The Rules for Regifting and Returning

To regift or to return. That is the question a lot of folks face the day after Christmas. As with Black Friday, the day after Christmas is a huge day for retailers. On some level, it might be considered sad at how fast people rush out to return gifts they just got 24 hours earlier. However, if you’re the recipient of one of those horrible gifts, then clearly you have empathy for the shoppers. Regifting and returning really works with any present given at any time of the year. Which should you choose?

Regifting 101

The first rule of regifting is you don’t say it’s a regift. The second rule of regifting is to make sure you’re in the clear. In other words, you don’t want to regift an ugly sweater to the actual person who gave it to you in the first place. This is why it is always dangerous to regift within the family. It is best to stay outside that circle.
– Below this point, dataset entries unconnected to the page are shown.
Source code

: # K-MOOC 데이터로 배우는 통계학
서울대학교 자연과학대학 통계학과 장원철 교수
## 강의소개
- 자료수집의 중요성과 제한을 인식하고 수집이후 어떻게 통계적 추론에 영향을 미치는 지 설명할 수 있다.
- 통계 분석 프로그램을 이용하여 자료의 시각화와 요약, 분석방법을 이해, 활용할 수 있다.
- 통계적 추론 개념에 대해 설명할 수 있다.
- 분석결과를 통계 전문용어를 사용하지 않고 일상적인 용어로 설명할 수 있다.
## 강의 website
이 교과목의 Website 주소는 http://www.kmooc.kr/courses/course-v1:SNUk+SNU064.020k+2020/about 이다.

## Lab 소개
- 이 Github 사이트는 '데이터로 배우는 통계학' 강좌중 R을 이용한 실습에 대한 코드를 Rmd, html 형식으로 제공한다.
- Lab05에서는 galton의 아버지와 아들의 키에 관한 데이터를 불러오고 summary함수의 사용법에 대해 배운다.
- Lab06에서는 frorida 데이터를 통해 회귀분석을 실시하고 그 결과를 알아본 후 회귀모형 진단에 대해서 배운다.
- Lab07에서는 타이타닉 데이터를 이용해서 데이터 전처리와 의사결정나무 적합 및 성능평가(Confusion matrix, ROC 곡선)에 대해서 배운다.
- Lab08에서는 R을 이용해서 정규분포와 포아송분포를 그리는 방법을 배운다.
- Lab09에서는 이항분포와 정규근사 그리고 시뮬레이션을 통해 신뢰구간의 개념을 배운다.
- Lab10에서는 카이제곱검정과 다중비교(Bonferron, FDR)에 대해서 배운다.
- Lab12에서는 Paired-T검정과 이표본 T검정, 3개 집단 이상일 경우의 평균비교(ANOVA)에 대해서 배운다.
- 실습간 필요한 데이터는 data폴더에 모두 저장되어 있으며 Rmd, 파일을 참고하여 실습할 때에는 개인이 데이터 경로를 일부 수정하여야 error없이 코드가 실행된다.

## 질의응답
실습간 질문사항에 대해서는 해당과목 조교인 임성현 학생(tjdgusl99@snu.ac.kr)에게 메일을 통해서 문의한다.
Regifting also works when you have to come up with a fast gift. Suppose you open up all your presents on Christmas morning and you’ve got a couple of clunkers sent from out of town relatives. Now, you’re heading out to a neighbor’s open house and you don’t have a hostess gift. That regift will come in handy, no?

Regifting is also great for the office Christmas party. Then there is the white lie regift. Suppose you run into a friend who presents you with a gift. If your first thought is, “I didn’t know we were exchanging gifts,” then you’ll need that backup regift the next time you see them. All you have to say is, “And I got you something from Amazon but I’m waiting for it to be delivered. You know how crazy the mail is this time of year!” You’re golden.


It’s too small. It’s too big. It’s too ugly. Whatever your reason for returning a gift, you’re well within your rights to do so. After all, it’s your present. The only time it gets tricky is if the gift is from a relative that you have to show it off to at the next family function. Cue the pink bunny suit.

Even if you don’t have a receipt, you might still be able to return the gift. It will help to know the store where it was bought. When you take it back, don’t expect to get cash in your hand. Instead, you’ll probably get a store credit. That’s just as good because now you can buy what you really want.

If you’re looking for cold hard cash, you might consider cashing in the gift cards. Many Coinstar kiosks now take gift cards. This means you can cash out your jar of coins and the gift card from the place. Perfect but just keep in mind that there is a fee for the gift card pay out with Coinstar. There are also some websites that are set up for gift card exchanges.

Let’s all embrace the notion that it’s the thought that counts. If that “thought” compels you to make a return or a regift, then go for it!